Rather than generate a random value that might be non-alphanumeric and require a re-do, consider forming only acceptable values.

const char *set = "ABCDEFGHIJKLMNOPQRSTUVWXYZ0123456789abcdefghijklmnopqrstuvwxyz";
int count = 26 + 10 + 26;
int offset = 0;

switch (mode) {
  case MIXED:
    break;
  case LOWERCASE:
    count = 10 + 26;
    offset = 26;
    break;
  case UPPERCASE:
    count = 10 + 26;
    break;
}

for (i = 0; i < size; i++) {
  chars[size] = set[offset + some_good_rand() % count];
}
chars[size] = '\0';
  • It is extremely common that 'A'-'Z' and 'a'-'z' are consecutive. OP's code takes advantage of that. Still C does not require consecutiveness. Example. The above code does not rely on that.

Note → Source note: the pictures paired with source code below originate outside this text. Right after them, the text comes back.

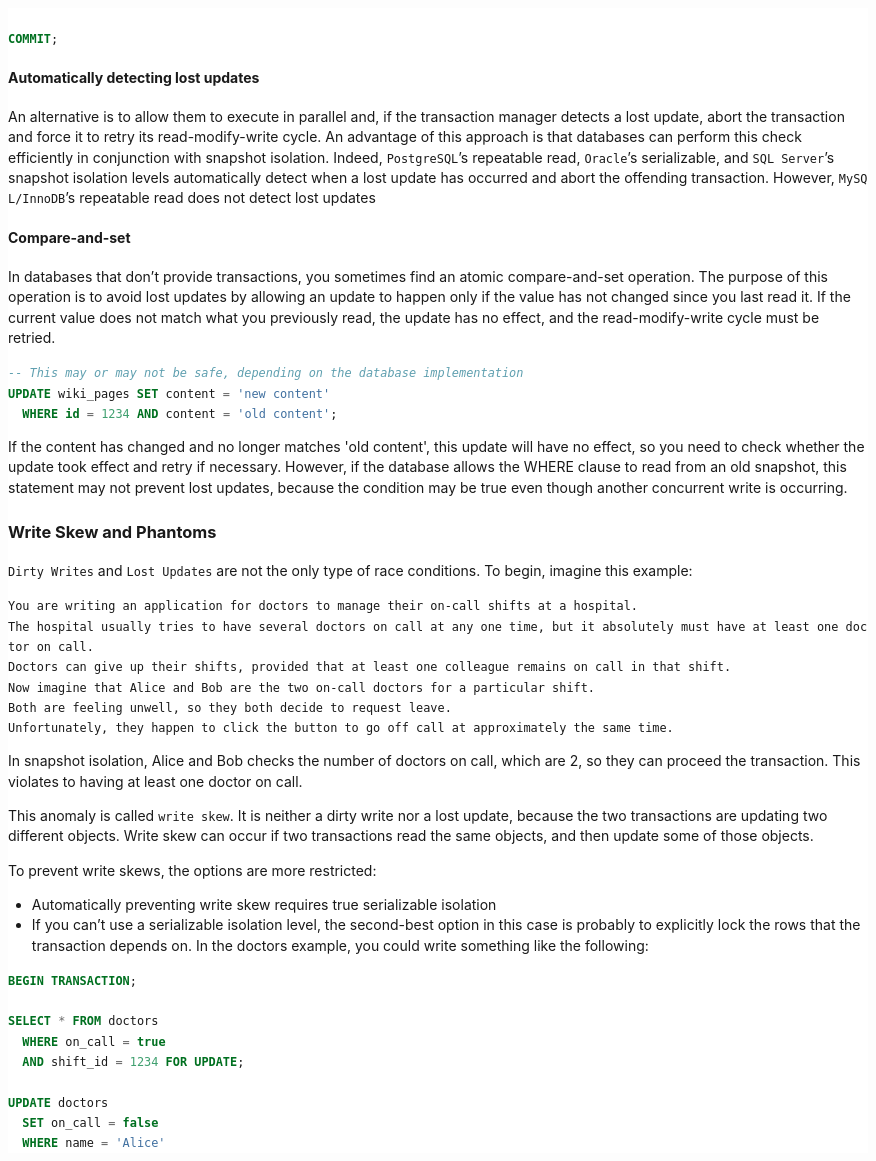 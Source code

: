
 ```sql

COMMIT;
```

#### Automatically detecting lost updates
An alternative is to allow them to execute in parallel and, if the transaction manager detects a lost update, abort the transaction and force it to retry its read-modify-write cycle.
An advantage of this approach is that databases can perform this check efficiently in conjunction with snapshot isolation. Indeed, `PostgreSQL`’s repeatable read, `Oracle`’s serializable, and `SQL Server`’s snapshot isolation levels automatically detect when a lost update has occurred and abort the offending transaction. However, `MySQL/InnoDB`’s repeatable read does not detect lost updates

#### Compare-and-set
In databases that don’t provide transactions, you sometimes find an atomic compare-and-set operation. 
The purpose of this operation is to avoid lost updates by allowing an update to happen only if the value has not changed since you last read it. If the current value does not match what you previously read, the update has no effect, and the read-modify-write cycle must be retried.
```sql
-- This may or may not be safe, depending on the database implementation
UPDATE wiki_pages SET content = 'new content'
  WHERE id = 1234 AND content = 'old content';
```
If the content has changed and no longer matches 'old content', this update will have no effect, so you need to check whether the update took effect and retry if necessary. However, if the database allows the WHERE clause to read from an old snapshot, this statement may not prevent lost updates, because the condition may be true even though another concurrent write is occurring.

### Write Skew and Phantoms
`Dirty Writes` and `Lost Updates` are not the only type of race conditions.
To begin, imagine this example:
``` 
You are writing an application for doctors to manage their on-call shifts at a hospital. 
The hospital usually tries to have several doctors on call at any one time, but it absolutely must have at least one doctor on call.
Doctors can give up their shifts, provided that at least one colleague remains on call in that shift. 
Now imagine that Alice and Bob are the two on-call doctors for a particular shift. 
Both are feeling unwell, so they both decide to request leave. 
Unfortunately, they happen to click the button to go off call at approximately the same time. 
```

In snapshot isolation, Alice and Bob checks the number of doctors on call, which are 2, so they can proceed the transaction. This violates to having at least one doctor on call.

This anomaly is called `write skew`. It is neither a dirty write nor a lost update, because the two transactions are updating two different objects.
Write skew can occur if two transactions read the same objects, and then update some of those objects.

To prevent write skews, the options are more restricted:
- Automatically preventing write skew requires true serializable isolation
- If you can’t use a serializable isolation level, the second-best option in this case is probably to explicitly lock the rows that the transaction depends on. In the doctors example, you could write something like the following:
```sql
BEGIN TRANSACTION;

SELECT * FROM doctors
  WHERE on_call = true
  AND shift_id = 1234 FOR UPDATE; 

UPDATE doctors
  SET on_call = false
  WHERE name = 'Alice'
```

  • rand() has its strength and weakness. It is loosely specified. If rand() is insufficient, look to Mersenne Twister.

Initial randomization

srand(time(0)); is OK. Yet sometimes, say in a script, the program is called multiple times in the same second. Code needs other distinguishing data to start distinctively.

If getpid() available, a simple improvement:

srand((unsigned) time(0) ^ getpid());

On select systems, look to even better random sources.

Length limitation

MAX_CHARS 32 seems small. Could use a larger constant, yet any limitation less than INT_MAX seems unnecessarily small. Perhaps:

  • Print one character at a time, no limit

  • Print in groups of MAX_CHARS. Form a loop.